===== The records
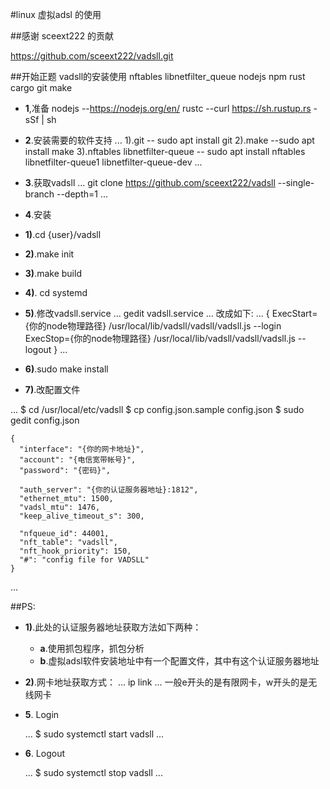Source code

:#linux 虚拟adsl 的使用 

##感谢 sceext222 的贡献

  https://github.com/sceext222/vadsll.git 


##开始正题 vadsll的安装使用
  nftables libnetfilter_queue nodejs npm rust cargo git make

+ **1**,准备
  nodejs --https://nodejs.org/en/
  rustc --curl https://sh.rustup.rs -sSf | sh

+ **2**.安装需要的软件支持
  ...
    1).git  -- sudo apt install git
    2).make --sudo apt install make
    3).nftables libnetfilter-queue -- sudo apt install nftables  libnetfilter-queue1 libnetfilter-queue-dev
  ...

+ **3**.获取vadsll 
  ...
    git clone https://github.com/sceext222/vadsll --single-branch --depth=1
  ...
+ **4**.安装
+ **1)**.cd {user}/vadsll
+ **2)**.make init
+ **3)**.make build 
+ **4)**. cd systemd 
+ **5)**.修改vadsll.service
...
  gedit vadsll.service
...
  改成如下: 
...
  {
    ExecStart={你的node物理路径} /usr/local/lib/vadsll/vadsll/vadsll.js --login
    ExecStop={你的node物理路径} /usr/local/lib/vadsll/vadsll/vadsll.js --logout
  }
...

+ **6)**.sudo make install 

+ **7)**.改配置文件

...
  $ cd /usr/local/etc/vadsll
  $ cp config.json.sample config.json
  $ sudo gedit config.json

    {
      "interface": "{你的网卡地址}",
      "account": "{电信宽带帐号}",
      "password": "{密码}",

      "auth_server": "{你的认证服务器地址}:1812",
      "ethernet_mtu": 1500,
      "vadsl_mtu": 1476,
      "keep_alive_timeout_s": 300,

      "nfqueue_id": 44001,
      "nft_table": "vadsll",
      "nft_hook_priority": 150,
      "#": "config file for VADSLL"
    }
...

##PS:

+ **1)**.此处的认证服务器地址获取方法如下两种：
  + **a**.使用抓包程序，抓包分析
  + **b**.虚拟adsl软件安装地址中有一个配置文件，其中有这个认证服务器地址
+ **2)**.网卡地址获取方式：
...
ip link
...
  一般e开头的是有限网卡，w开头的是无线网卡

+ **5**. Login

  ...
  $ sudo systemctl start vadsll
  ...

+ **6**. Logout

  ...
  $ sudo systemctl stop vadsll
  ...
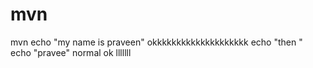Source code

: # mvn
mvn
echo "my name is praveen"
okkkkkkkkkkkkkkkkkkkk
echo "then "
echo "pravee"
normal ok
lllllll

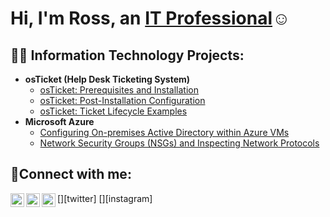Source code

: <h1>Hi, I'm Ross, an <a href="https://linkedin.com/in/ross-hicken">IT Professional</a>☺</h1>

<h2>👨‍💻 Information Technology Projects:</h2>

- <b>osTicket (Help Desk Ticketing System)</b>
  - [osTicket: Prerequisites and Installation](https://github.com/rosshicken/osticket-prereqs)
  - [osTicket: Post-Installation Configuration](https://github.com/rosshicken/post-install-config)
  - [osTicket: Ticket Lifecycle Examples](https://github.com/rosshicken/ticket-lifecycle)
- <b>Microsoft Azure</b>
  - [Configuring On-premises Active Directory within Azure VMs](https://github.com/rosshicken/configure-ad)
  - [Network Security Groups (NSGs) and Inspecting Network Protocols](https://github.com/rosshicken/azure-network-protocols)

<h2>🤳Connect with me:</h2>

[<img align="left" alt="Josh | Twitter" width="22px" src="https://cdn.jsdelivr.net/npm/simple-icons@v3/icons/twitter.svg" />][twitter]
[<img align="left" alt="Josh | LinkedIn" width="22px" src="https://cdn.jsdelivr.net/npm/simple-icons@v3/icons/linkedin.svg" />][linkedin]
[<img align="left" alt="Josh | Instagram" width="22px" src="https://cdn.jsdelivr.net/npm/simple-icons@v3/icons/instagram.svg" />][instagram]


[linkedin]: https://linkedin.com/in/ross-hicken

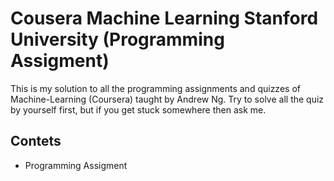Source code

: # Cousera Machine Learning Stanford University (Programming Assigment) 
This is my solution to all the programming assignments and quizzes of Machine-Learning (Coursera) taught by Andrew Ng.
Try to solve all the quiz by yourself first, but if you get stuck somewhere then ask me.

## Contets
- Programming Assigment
==========
◆ Task description ◆
Where a line in the listing above includes the string "jsdelivr", copy that line.

◆ Result of this exercise ◆
[<img align="left" alt="Josh | Twitter" width="22px" src="https://cdn.jsdelivr.net/npm/simple-icons@v3/icons/twitter.svg" />][twitter]
[<img align="left" alt="Josh | LinkedIn" width="22px" src="https://cdn.jsdelivr.net/npm/simple-icons@v3/icons/linkedin.svg" />][linkedin]
[<img align="left" alt="Josh | Instagram" width="22px" src="https://cdn.jsdelivr.net/npm/simple-icons@v3/icons/instagram.svg" />][instagram]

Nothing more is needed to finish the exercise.